Now that you know the people, this is the story about the family chairs. Here is a picture of one of them. It’s an old chair, and has been re-glued, re-finished, and re-caned – like many of us. It is one of four, and although they all “match”, they are not identical. They are old. Older even than I am. My grandmother gave them to me in 1962, and told me they had been made by my grandfather. Family heirlooms. Why had she kept them all these years when she had so eagerly sent him away? Who knows.
So by my calculations, these chairs, built by my grandfather, had to have been made when he was in California between 1920 and 1929.
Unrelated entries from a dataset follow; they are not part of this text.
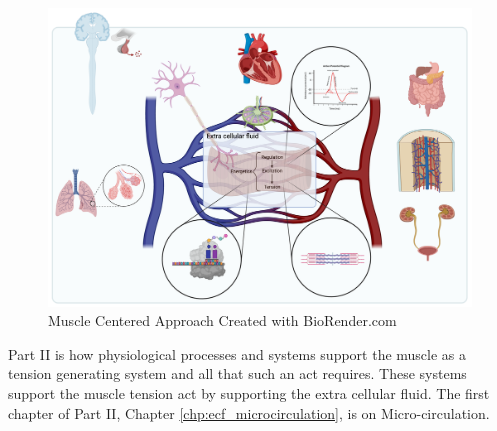 \begin{figure}[!h]
    \centering
    \includegraphics[width=1\linewidth]{./figure/Course_Graphic.png}
    \caption{Muscle Centered Approach \footnotesize{Created with BioRender.com}}
    \label{fig:course_graphic}
\end{figure}

Part II is how physiological processes and systems support the muscle as a tension generating system and all that such an act requires. These systems support the muscle tension act by supporting the extra cellular fluid. The first chapter of Part II, Chapter \ref{chp:ecf_microcirculation}, is on Micro-circulation. 

\printbibliography[heading=subbibintoc]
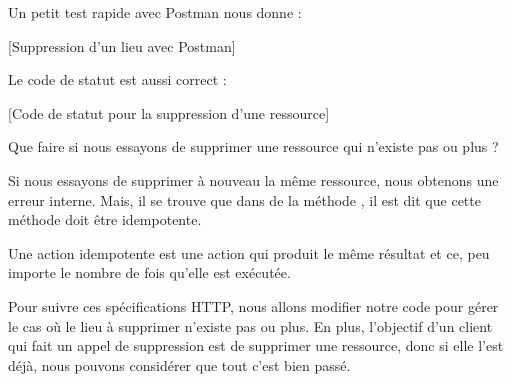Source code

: \documentclass[big]{zmdocument}
\begin{document}
Un petit test rapide avec Postman nous donne :



[Suppression d'un lieu avec Postman]


Le code de statut est aussi correct :



[Code de statut pour la suppression d'une ressource]


\begin{Question}
Que faire si nous essayons de supprimer une ressource qui n'existe pas ou plus ?
\end{Question}


Si nous essayons de supprimer à nouveau la même ressource, nous obtenons une erreur interne. Mais, il se trouve que dans  de la méthode , il est dit que cette méthode doit être idempotente.



\begin{Information}
Une action idempotente est une action qui produit le même résultat et ce, peu importe le nombre de fois qu'elle est exécutée.
\end{Information}


Pour suivre ces spécifications HTTP, nous allons modifier notre code pour gérer le cas où le lieu à supprimer n'existe pas ou plus. En plus, l'objectif d'un client qui fait un appel de suppression est de supprimer une ressource, donc si elle l'est déjà, nous pouvons considérer que tout c'est bien passé.



\end{document}
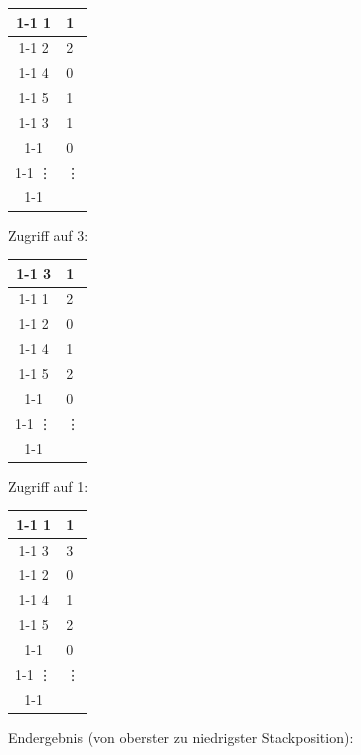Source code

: \begin{enumerate}[a)]
\begin{solution}
\begin{minipage}{0.22\textwidth}
        \begin{tabular}{ | c | l}
        	\cline{1-1}
        	1      & 1      \\ \cline{1-1}
        	2      & 2      \\ \cline{1-1}
        	4      & 0      \\ \cline{1-1}
        	5      & 1      \\ \cline{1-1}
        	3      & 1      \\ \cline{1-1}
        	       & 0      \\ \cline{1-1}
        	\vdots & \vdots \\ \cline{1-1}
        \end{tabular}
    \end{minipage}
    \begin{minipage}{0.22\textwidth}
        \center
        Zugriff auf 3:

        \begin{tabular}{ | c | l}
        	\cline{1-1}
        	3      & 1      \\ \cline{1-1}
        	1      & 2      \\ \cline{1-1}
        	2      & 0      \\ \cline{1-1}
        	4      & 1      \\ \cline{1-1}
        	5      & 2      \\ \cline{1-1}
        	       & 0      \\ \cline{1-1}
        	\vdots & \vdots \\ \cline{1-1}
        \end{tabular}
    \end{minipage}

        \begin{minipage}{0.28\textwidth}
            \center
            Zugriff auf 1:

            \begin{tabular}{ | c | l}
            	\cline{1-1}
            	1      & 1      \\ \cline{1-1}
            	3      & 3      \\ \cline{1-1}
            	2      & 0      \\ \cline{1-1}
            	4      & 1      \\ \cline{1-1}
            	5      & 2      \\ \cline{1-1}
            	       & 0      \\ \cline{1-1}
            	\vdots & \vdots \\ \cline{1-1}
            \end{tabular}
        \end{minipage}
        \begin{minipage}{0.65\textwidth}
            Endergebnis (von oberster zu niedrigster Stackposition):


\end{minipage}
\end{solution}
\end{enumerate}
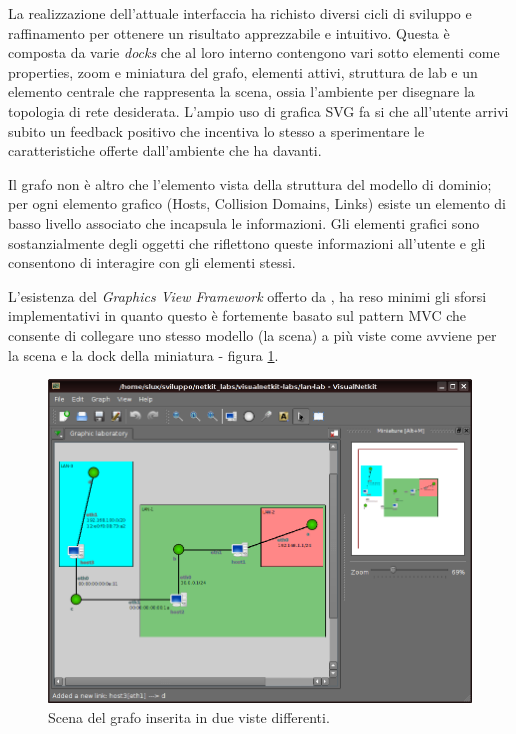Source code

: La realizzazione dell'attuale interfaccia ha richisto diversi cicli di sviluppo e raffinamento per ottenere un risultato apprezzabile e intuitivo. Questa è composta da varie \emph{docks} che al loro interno contengono vari sotto elementi come properties, zoom e miniatura del grafo, elementi attivi, struttura de lab e un elemento centrale che rappresenta la scena, ossia l'ambiente per disegnare la topologia di rete desiderata. L'ampio uso di grafica SVG fa si che all'utente arrivi subito un feedback positivo che incentiva lo stesso a sperimentare le caratteristiche offerte dall'ambiente che ha davanti.

Il grafo non è altro che l'elemento vista della struttura del modello di dominio; per ogni elemento grafico (Hosts, Collision Domains, Links) esiste un elemento di basso livello associato che incapsula le informazioni. Gli elementi grafici sono sostanzialmente degli oggetti che riflettono queste informazioni all'utente e gli consentono di interagire con gli elementi stessi.

L'esistenza del \emph{Graphics View Framework} offerto da \qt{}, ha reso minimi gli sforsi implementativi in quanto questo è fortemente basato sul pattern MVC che consente di collegare uno stesso modello (la scena) a più viste come avviene per la scena e la dock della miniatura - figura \ref{figura:vnetkit_graphics_view_1}.

\begin{figure}[!htb]
	\centering
	\includegraphics[width=12cm]{images/visualnetkit_graphics_view_1.png}
	\caption{Scena del grafo inserita in due viste differenti.}
	\label{figura:vnetkit_graphics_view_1}
\end{figure}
HOWEVER...my father Albert and I were sharing a few drinks one night towards the end of his life, and we were reminiscing about this and that. I had recently had the chairs professionally re-caned. They had fallen into disrepair and had been stored in our garage for years. When I told him how much it cost, he was horrified. He had re-caned them himself, as had I, and could not believe it could cost what it did to have it done by a professional.
I told him I loved those chairs, they had been part of the family for so long, they were heirlooms to me, having been made by my grandfather. He looked at me in disbelief and started to laugh. “Your grandfather didn’t make those chairs! Those chairs came from somebody in Wasco, some relative of Dr. Bennett! What made you think your grandfather made them?!” Well, I said, you told me that – and so did my grandmother! “Never! They are obviously hand-made, but Virginia, NOT by your grandfather!”
People, write your family stories down when you hear them! Get them notarized, double-checked, and certified, if you ever hope to get at family truth.
Or maybe family secrets are all any of us have?
I still love the chairs. And no matter their origin, they are family heirlooms.
Maybe family secrets, family stories, are all any of us have, in the end.